Ce livre a pour ambition d’apporter une réflexion sur le bilan de ces soulèvements. Comportant 11 chapitres, l’ouvrage est le fruit d’une collaboration entre professeurs, chercheurs et chroniqueurs spécialistes du Moyen-Orient. Après un chapitre éditorial, le volume passe en revue les mouvements populaires de neuf pays du Maghreb et du Moyen-Orient et conclut sur la position des États-Unis face au printemps arabe.

Les chapitres nationaux affichent la même structure. En premier, les auteurs présentent un bref aperçu des problèmes économiques, politiques et sociaux du pays. De façon générale, il se dégage un certain consensus sur l’échec dans la construction d’États nationaux. Cet échec peut se traduire sur les plans du déficit démocratique, de la faillite de la modernisation des sociétés, de la dépendance alimentaire ou de la paupérisation croissante des masses populaires. Deuxièmement, les auteurs décrivent les événements historiques qui ont mené à défier ou à renverser les régimes autoritaires. Le travail témoigne d’une importante recherche documentaire, car aucun événement et aucun acteur majeur ne semblent avoir été oubliés. Le bilan historique permet d’ailleurs une identification des principaux déterminants et des aboutissements du printemps arabe. Troisièmement, la conclusion des différents chapitres permet de déceler les similitudes et contrastes entre les différentes études de cas dans le cadre d’une analyse des changements sociaux au Maghreb et au Moyen-Orient.

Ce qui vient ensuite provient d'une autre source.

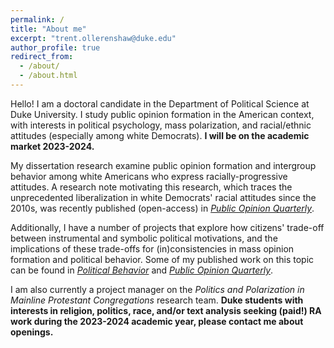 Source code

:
 ```yaml
---
permalink: /
title: "About me"
excerpt: "trent.ollerenshaw@duke.edu"
author_profile: true
redirect_from: 
  - /about/
  - /about.html
---
```


Hello! I am a doctoral candidate in the Department of Political Science at Duke University. I study public opinion formation in the American context, with interests in political psychology, mass polarization, and racial/ethnic attitudes (especially among white Democrats). **I will be on the academic market 2023-2024.** 

My dissertation research examine public opinion formation and intergroup behavior among white Americans who express racially-progressive attitudes. A research note motivating this research, which traces the unprecedented liberalization in white Democrats' racial attitudes since the 2010s, was recently published (open-access) in [*Public Opinion Quarterly*](https://academic.oup.com/poq/article/86/S1/576/6617224). 

Additionally, I have a number of projects that explore how citizens' trade-off between instrumental and symbolic political motivations, and the implications of these trade-offs for (in)consistencies in mass opinion formation and political behavior. Some of my published work on this topic can be found in [*Political Behavior*](https://link.springer.com/article/10.1007/s11109-022-09828-9) and [*Public Opinion Quarterly*](https://academic.oup.com/poq/article-abstract/86/2/369/6575714). 

I am also currently a project manager on the *Politics and Polarization in Mainline Protestant Congregations* research team. **Duke students with interests in religion, politics, race, and/or text analysis seeking (paid!) RA work during the 2023-2024 academic year, please contact me about openings.**

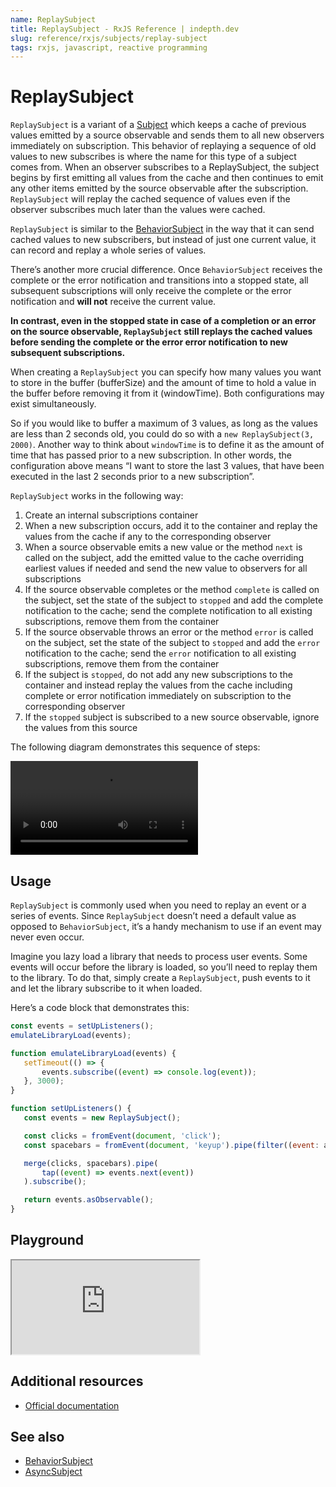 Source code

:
 ```yaml
---
name: ReplaySubject
title: ReplaySubject - RxJS Reference | indepth.dev
slug: reference/rxjs/subjects/replay-subject
tags: rxjs, javascript, reactive programming
---
```


# ReplaySubject

`ReplaySubject` is a variant of a [Subject](https://indepth.dev/reference/rxjs/subjects) which keeps a cache of previous values emitted by a source observable and sends them to all new observers immediately on subscription. This behavior of replaying a sequence of old values to new subscribes is where the name for this type of a subject comes from. When an observer subscribes to a ReplaySubject, the subject begins by first emitting all values from the cache and then continues to emit any other items emitted by the source observable after the subscription. `ReplaySubject` will replay the cached sequence of values even if the observer subscribes much later than the values were cached.

`ReplaySubject` is similar to the [BehaviorSubject](https://indepth.dev/reference/rxjs/subjects/behavior-subject) in the way that it can send cached values to new subscribers, but instead of just one current value, it can record and replay a whole series of values. 

There’s another more crucial difference. Once `BehaviorSubject` receives the complete or the error notification and transitions into a stopped state, all subsequent subscriptions will only receive the complete or the error notification and **will not** receive the current value. 

**In contrast, even in the stopped state in case of a completion or an error on the source observable,  `ReplaySubject` still replays the cached values before sending the complete or the error error notification to new subsequent subscriptions.**

When creating a `ReplaySubject` you can specify how many values you want to store in the buffer (bufferSize) and the amount of time to hold a value in the buffer before removing it from it (windowTime). Both configurations may exist simultaneously. 

So if you would like to buffer a maximum of 3 values, as long as the values are less than 2 seconds old, you could do so with a `new ReplaySubject(3, 2000)`. Another way to think about `windowTime` is to define it as the amount of time that has passed prior to a new subscription. In other words, the configuration above means “I want to store the last 3 values, that have been executed in the last 2 seconds prior to a new subscription”.

`ReplaySubject` works in the following way:

1. Create an internal subscriptions container
2. When a new subscription occurs, add it to the container and replay the values from the cache if any to the corresponding observer
3. When a source observable emits a new value or the method `next` is called on the subject, add the emitted value to the cache overriding earliest values if needed and send the new value to observers for all subscriptions
4. If the source observable completes or the method `complete` is called on the subject, set the state of the subject to `stopped` and add the complete notification to the cache; send the complete notification to all existing subscriptions, remove them from the container
5. If the source observable throws an error or the method `error` is called on the subject, set the state of the subject to `stopped` and add the `error` notification to the cache; send the `error` notification to all existing subscriptions, remove them from the container
6. If the subject is `stopped`, do not add any new subscriptions to the container and instead replay the values from the cache including complete or error notification immediately on subscription to the corresponding observer
7. If the `stopped` subject is subscribed to a new source observable, ignore the values from this source

The following diagram demonstrates this sequence of steps:

<video>
    <source src="https://images.indepth.dev/references/rxjs/subjects/replay-subject.mp4">
</video>

## Usage
`ReplaySubject` is commonly used when you need to replay an event or a series of events. Since `ReplaySubject` doesn’t need a default value as opposed to `BehaviorSubject`, it’s a handy mechanism to use if an event may never even occur.

Imagine you lazy load a library that needs to process user events. Some events will occur before the library is loaded, so you’ll need to replay them to the library. To do that, simply create a `ReplaySubject`, push events to it and let the library subscribe to it when loaded.

Here’s a code block that demonstrates this:

```javascript
const events = setUpListeners();
emulateLibraryLoad(events);

function emulateLibraryLoad(events) {
   setTimeout(() => {
       events.subscribe((event) => console.log(event));
   }, 3000);
}

function setUpListeners() {
   const events = new ReplaySubject();

   const clicks = fromEvent(document, 'click');
   const spacebars = fromEvent(document, 'keyup').pipe(filter((event: any) => event.code === 'Space'));

   merge(clicks, spacebars).pipe(
       tap((event) => events.next(event))
   ).subscribe();

   return events.asObservable();
}
```

## Playground

<iframe src="https://stackblitz.com/edit/indepth-rxjs-replay-subject?embed=1&file=index.ts"></iframe>

## Additional resources

- [Official documentation](https://rxjs-dev.firebaseapp.com/api/index/class/ReplaySubject)

## See also

- [BehaviorSubject](https://indepth.dev/reference/rxjs/subjects/behavior-subject)
- [AsyncSubject](https://indepth.dev/reference/rxjs/subjects/async-subject)

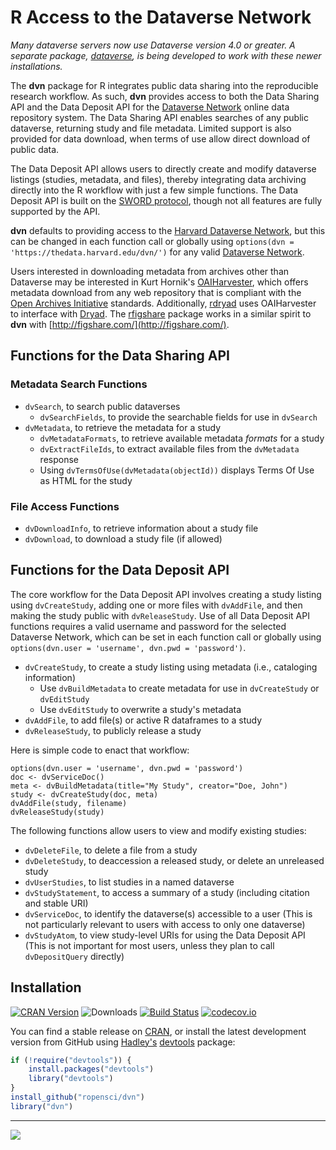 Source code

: # R Access to the Dataverse Network #

*Many dataverse servers now use Dataverse version 4.0 or greater. A separate package, [dataverse](https://github.com/IQSS/dataverse-client-r), is being developed to work with these newer installations.*

The **dvn** package for R integrates public data sharing into the reproducible research workflow. As such, **dvn** provides access to both the Data Sharing API and the Data Deposit API for the [Dataverse Network](http://thedata.org/) online data repository system. The Data Sharing API enables searches of any public dataverse, returning study and file metadata. Limited support is also provided for data download, when terms of use allow direct download of public data.

The Data Deposit API allows users to directly create and modify dataverse listings (studies, metadata, and files), thereby integrating data archiving directly into the R workflow with just a few simple functions. The Data Deposit API is built on the [SWORD protocol](http://en.wikipedia.org/wiki/SWORD_%28protocol%29), though not all features are fully supported by the API.

**dvn** defaults to providing access to the [Harvard Dataverse Network](https://thedata.harvard.edu/dvn/), but this can be changed in each function call or globally using `options(dvn = 'https://thedata.harvard.edu/dvn/')` for any valid [Dataverse Network](http://thedata.org/book/dataverse-networks-around-world).

Users interested in downloading metadata from archives other than Dataverse may be interested in Kurt Hornik's [OAIHarvester](https://cran.r-project.org/package=OAIHarvester), which offers metadata download from any web repository that is compliant with the [Open Archives Initiative](http://www.openarchives.org/) standards. Additionally, [rdryad](https://cran.r-project.org/package=rdryad) uses OAIHarvester to interface with [Dryad](http://datadryad.org/). The [rfigshare](https://cran.r-project.org/package=rfigshare) package works in a similar spirit to **dvn** with [http://figshare.com/](http://figshare.com/).

## Functions for the Data Sharing API ##
### Metadata Search Functions ###
* `dvSearch`, to search public dataverses
  * `dvSearchFields`, to provide the searchable fields for use in `dvSearch`
* `dvMetadata`, to retrieve the metadata for a study
  * `dvMetadataFormats`, to retrieve available metadata *formats* for a study
  * `dvExtractFileIds`, to extract available files from the `dvMetadata` response
  * Using `dvTermsOfUse(dvMetadata(objectId))` displays Terms Of Use as HTML for the study

### File Access Functions ###
* `dvDownloadInfo`, to retrieve information about a study file
* `dvDownload`, to download a study file (if allowed)

## Functions for the Data Deposit API ##

The core workflow for the Data Deposit API involves creating a study listing using `dvCreateStudy`, adding one or more files with `dvAddFile`, and then making the study public with `dvReleaseStudy`. Use of all Data Deposit API functions requires a valid username and password for the selected Dataverse Network, which can be set in each function call or globally using `options(dvn.user = 'username', dvn.pwd = 'password')`.

* `dvCreateStudy`, to create a study listing using metadata (i.e., cataloging information)
  * Use `dvBuildMetadata` to create metadata for use in `dvCreateStudy` or `dvEditStudy`
  * Use `dvEditStudy` to overwrite a study's metadata
* `dvAddFile`, to add file(s) or active R dataframes to a study
* `dvReleaseStudy`, to publicly release a study

Here is simple code to enact that workflow:

```
options(dvn.user = 'username', dvn.pwd = 'password')
doc <- dvServiceDoc()
meta <- dvBuildMetadata(title="My Study", creator="Doe, John")
study <- dvCreateStudy(doc, meta)
dvAddFile(study, filename)
dvReleaseStudy(study)
```

The following functions allow users to view and modify existing studies:
* `dvDeleteFile`, to delete a file from a study
* `dvDeleteStudy`, to deaccession a released study, or delete an unreleased study
* `dvUserStudies`, to list studies in a named dataverse
* `dvStudyStatement`, to access a summary of a study (including citation and stable URI)
* `dvServiceDoc`, to identify the dataverse(s) accessible to a user (This is not particularly relevant to users with access to only one dataverse)
* `dvStudyAtom`, to view study-level URIs for using the Data Deposit API (This is not important for most users, unless they plan to call `dvDepositQuery` directly)


## Installation ##

[![CRAN Version](http://www.r-pkg.org/badges/version/dvn)](http://cran.r-project.org/package=dvn)
![Downloads](http://cranlogs.r-pkg.org/badges/dvn)
[![Build Status](https://travis-ci.org/ropensci/dvn.png?branch=master)](https://travis-ci.org/ropensci/dvn)
[![codecov.io](https://codecov.io/github/ropensci/dvn/coverage.svg?branch=master)](https://codecov.io/github/ropensci/dvn?branch=master)

You can find a stable release on [CRAN](http://cran.r-project.org/package=dvn), or install the latest development version from GitHub using [Hadley's](http://had.co.nz/) [devtools](http://cran.r-project.org/package=devtools) package:

```R
if (!require("devtools")) {
    install.packages("devtools")
    library("devtools")
}
install_github("ropensci/dvn")
library("dvn")
```

---

[![](http://ropensci.org/public_images/github_footer.png)](http://ropensci.org)
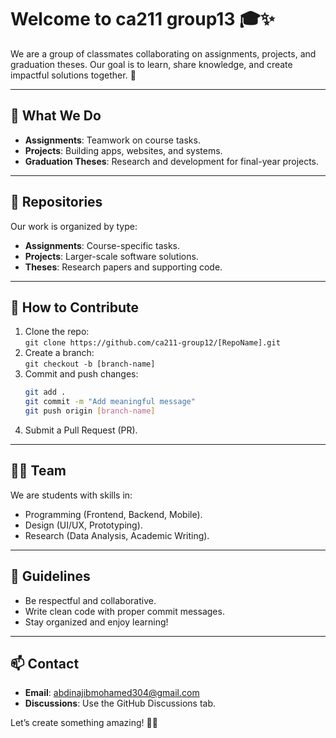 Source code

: # Welcome to **ca211 group13** 🎓✨

We are a group of classmates collaborating on assignments, projects, and graduation theses. Our goal is to learn, share knowledge, and create impactful solutions together. 🚀

---

## 🎯 **What We Do**
- **Assignments**: Teamwork on course tasks.  
- **Projects**: Building apps, websites, and systems.  
- **Graduation Theses**: Research and development for final-year projects.  

---

## 📁 **Repositories**
Our work is organized by type:
- **Assignments**: Course-specific tasks.  
- **Projects**: Larger-scale software solutions.  
- **Theses**: Research papers and supporting code.  

---

## 🤝 **How to Contribute**
1. Clone the repo:  
   `git clone https://github.com/ca211-group12/[RepoName].git`  
2. Create a branch:  
   `git checkout -b [branch-name]`  
3. Commit and push changes:  
   ```bash
   git add .  
   git commit -m "Add meaningful message"  
   git push origin [branch-name]  
   ```  
4. Submit a Pull Request (PR).

---

## 🧑‍💻 **Team**
We are students with skills in:
- Programming (Frontend, Backend, Mobile).  
- Design (UI/UX, Prototyping).  
- Research (Data Analysis, Academic Writing).  

---

## 📝 **Guidelines**
- Be respectful and collaborative.  
- Write clean code with proper commit messages.  
- Stay organized and enjoy learning!

---

## 📫 **Contact**
- **Email**: abdinajibmohamed304@gmail.com  
- **Discussions**: Use the GitHub Discussions tab.  

Let’s create something amazing! 💪🎉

Deux interprétations semblent se dégager de la lecture de la dynamique des soulèvements populaires du printemps arabe. Khader avance que le succès d’une révolution pacifique doit reposer sur un mouvement de masse suprapartisan de jeunes instruits et connectés s’appuyant sur la solidarité de l’armée nationale. Il se dégage de cette approche que les soulèvements populaires du printemps arabe ne correspondent pas à la constitution de mouvements de type révolutionnaire. Ces pays n’affichent pas de sociétés civiles fortes, autonomes et représentatives des intérêts de la société, capables de mobiliser les masses. Les partis politiques sont insignifiants et incapables de proposer un modèle économique, de société ou même de justice supérieure à ce qui existe ailleurs dans le monde. Selim et Selim suggèrent plutôt que l’échec des mouvements révolutionnaires du printemps arabe est le résultat du développement de nouvelles formes de contrôle social. Les élites du Maghreb et du Moyen-Orient peuvent être remarquablement aptes à mener les relations avec des acteurs externes et à manipuler différents intérêts entre ces acteurs pour contrer les menaces internes et externes sans s’engager à édifier des institutions étatiques fortes. En encourageant les acteurs externes à s’aligner avec leur réseau politique d’intérêts privés, les dirigeants maximisent les ressources disponibles pour leur coalition, renforcent leur capacité de contrôler la distribution de ressources et augmentent leur autorité politique.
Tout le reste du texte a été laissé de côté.